Sunday, December 11, 2005

The Myth of the Importance of R&D Spending for Growth

One myth that is widely accepted is the idea that spending on research and development (R&D) is more important for economic growth than other forms of investment and that R&D should thus be subsidized by the government. Thus, in the strategy plan of the European Union for making the EU the most competitive economy in the world, raising R&D spending to 3% of GDP is one of the most important parts.

Yet, what evidence exists that R&D spending will have a greater impact than other forms of investment spending. None.

A comparison of different EU countries illustrates this. The two fastest growing economies, Latvia and Estonia , have R&D spending levels far below average, as have all the other relatively rapid growing Eastern European countries.

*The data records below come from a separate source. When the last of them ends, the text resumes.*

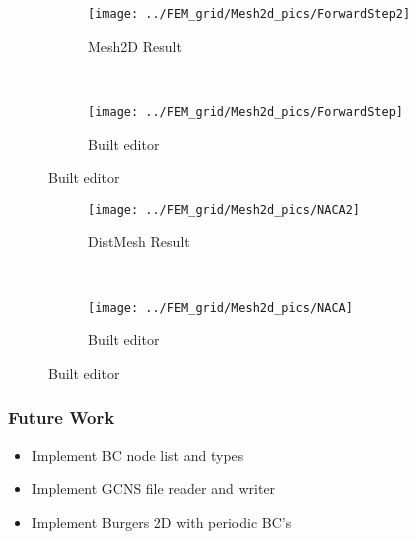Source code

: \begin{frame}
	\begin{figure}
        \centering
        \begin{subfigure}[b]{0.45\textwidth}
                \centering
                \texttt{[image: ../FEM\_grid/Mesh2d\_pics/ForwardStep2]}
                \caption{Mesh2D Result}
                \label{fig:forwardstep1}
        \end{subfigure}%
				~ %
        \begin{subfigure}[b]{0.45\textwidth}
                \centering
                \texttt{[image: ../FEM\_grid/Mesh2d\_pics/ForwardStep]}
                \caption{Built editor}
                \label{fig:forwardstep2}
				\end{subfigure}
				\label{fig:NACA}
	\end{figure}
\end{frame}

\begin{frame}
	\begin{figure}
        \centering
        \begin{subfigure}[b]{0.45\textwidth}
                \centering
                \texttt{[image: ../FEM\_grid/Mesh2d\_pics/NACA2]}
                \caption{DistMesh Result}
                \label{fig:naca1}
        \end{subfigure}%
				~ %
        \begin{subfigure}[b]{0.45\textwidth}
                \centering
                \texttt{[image: ../FEM\_grid/Mesh2d\_pics/NACA]}
                \caption{Built editor}
                \label{fig:naca2}
				\end{subfigure}
				\label{fig:NACA}
	\end{figure}
\end{frame}

\begin{frame} \frametitle{Future Work}
	\begin{itemize}
		\item Implement BC node list and types
		\item Implement GCNS file reader and writer
		\item Implement Burgers 2D with periodic BC's
	\end{itemize}
\end{frame}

And even if you exclude the Eastern Europeans, largely the same pattern of negative correlation between growth and R&D spending exists. The four fastest growing of the old 15 member countries are Ireland, Luxembourg, Spain and Greece, all of whom have R&D spending below the European average.

This negative empirical correlation between growth and R&D spending should in my view not really be interpreted as R&D spending really having a negative impact on growth. This empirical pattern instead reflect that countries with low R&D spending by coincidence have a better policy in other areas. This is illustrated by the fact that one country with low R&D spending, Italy, have low growth as they pursue bad economic policies. Indeed, I think R&D spending is probably better for growth than pure consumption. However, as the empirical facts illustrate, there is no reason to believe that it will yield higher returns than other forms of investments, so there is certainly no reason for governments to subsidize it.